==== Listed entries

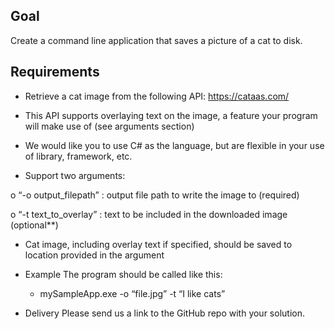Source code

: ## Goal 


Create a command line application that saves a picture of a cat to disk. 


## Requirements 
    
- Retrieve a cat image from the following API:
https://cataas.com/  

- This API supports overlaying text on the image, a feature your program will make use of (see arguments section)
    
- We would like you to use C# as the language, but are flexible in your use of library, framework, etc. 
     
- Support two arguments: 


o  “-o output_filepath” : output file path to write the image to (required) 


o  “-t text_to_overlay” : text to be included in the downloaded image (optional**) 
   
- Cat image, including overlay text if specified, should be saved to location provided in the argument 


- Example 
  The program should be called like this:    
    - mySampleApp.exe -o “file.jpg” -t “I like cats” 


- Delivery 
Please send us a link to the GitHub repo with your solution. 
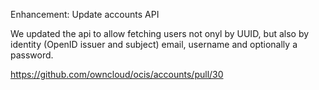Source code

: Enhancement: Update accounts API

We updated the api to allow fetching users not onyl by UUID, but also by identity (OpenID issuer and subject) email, username and optionally a password.

<https://github.com/owncloud/ocis/accounts/pull/30>
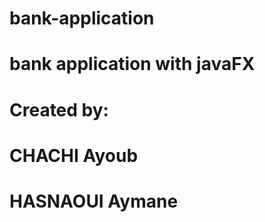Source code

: # bank-application
# bank application with javaFX
# Created by:
#   CHACHI Ayoub
#   HASNAOUI Aymane

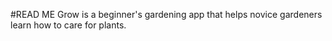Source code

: #READ ME
Grow is a beginner's gardening app that helps novice gardeners learn how to care for plants.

========

# Brief
Please retype only the lines from the line that holds "Update accounts API" through the end of the records, exactly as they stand, and drop every picture.

# Answer to this task
: Enhancement: Update accounts API

We updated the api to allow fetching users not onyl by UUID, but also by identity (OpenID issuer and subject) email, username and optionally a password.

<https://github.com/owncloud/ocis/accounts/pull/30>
Source code

: # bank-application
# bank application with javaFX
# Created by:
#   CHACHI Ayoub
#   HASNAOUI Aymane

Source code

: #READ ME
Grow is a beginner's gardening app that helps novice gardeners learn how to care for plants.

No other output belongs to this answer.